*Records provided*:
○ ○ ○ ○ ○ ○ ○

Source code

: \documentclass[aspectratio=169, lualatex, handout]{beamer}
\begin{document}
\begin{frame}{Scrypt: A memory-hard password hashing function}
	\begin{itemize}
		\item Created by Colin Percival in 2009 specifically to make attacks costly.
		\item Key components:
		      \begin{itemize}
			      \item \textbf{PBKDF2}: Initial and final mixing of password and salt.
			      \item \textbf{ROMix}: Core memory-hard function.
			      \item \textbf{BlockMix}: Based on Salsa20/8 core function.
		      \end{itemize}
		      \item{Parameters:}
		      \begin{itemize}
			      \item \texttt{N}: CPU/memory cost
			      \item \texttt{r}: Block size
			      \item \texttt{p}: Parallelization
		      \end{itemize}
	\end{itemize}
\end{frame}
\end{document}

○ ○ ○ ○ ○ ○ ○

*Work to complete*:
Each entry above must be set down again without alteration.

*Solution for this problem*:
Source code

: \documentclass[aspectratio=169, lualatex, handout]{beamer}
\begin{document}
\begin{frame}{Scrypt: A memory-hard password hashing function}
	\begin{itemize}
		\item Created by Colin Percival in 2009 specifically to make attacks costly.
		\item Key components:
		      \begin{itemize}
			      \item \textbf{PBKDF2}: Initial and final mixing of password and salt.
			      \item \textbf{ROMix}: Core memory-hard function.
			      \item \textbf{BlockMix}: Based on Salsa20/8 core function.
		      \end{itemize}
		      \item{Parameters:}
		      \begin{itemize}
			      \item \texttt{N}: CPU/memory cost
			      \item \texttt{r}: Block size
			      \item \texttt{p}: Parallelization
		      \end{itemize}
	\end{itemize}
\end{frame}
\end{document}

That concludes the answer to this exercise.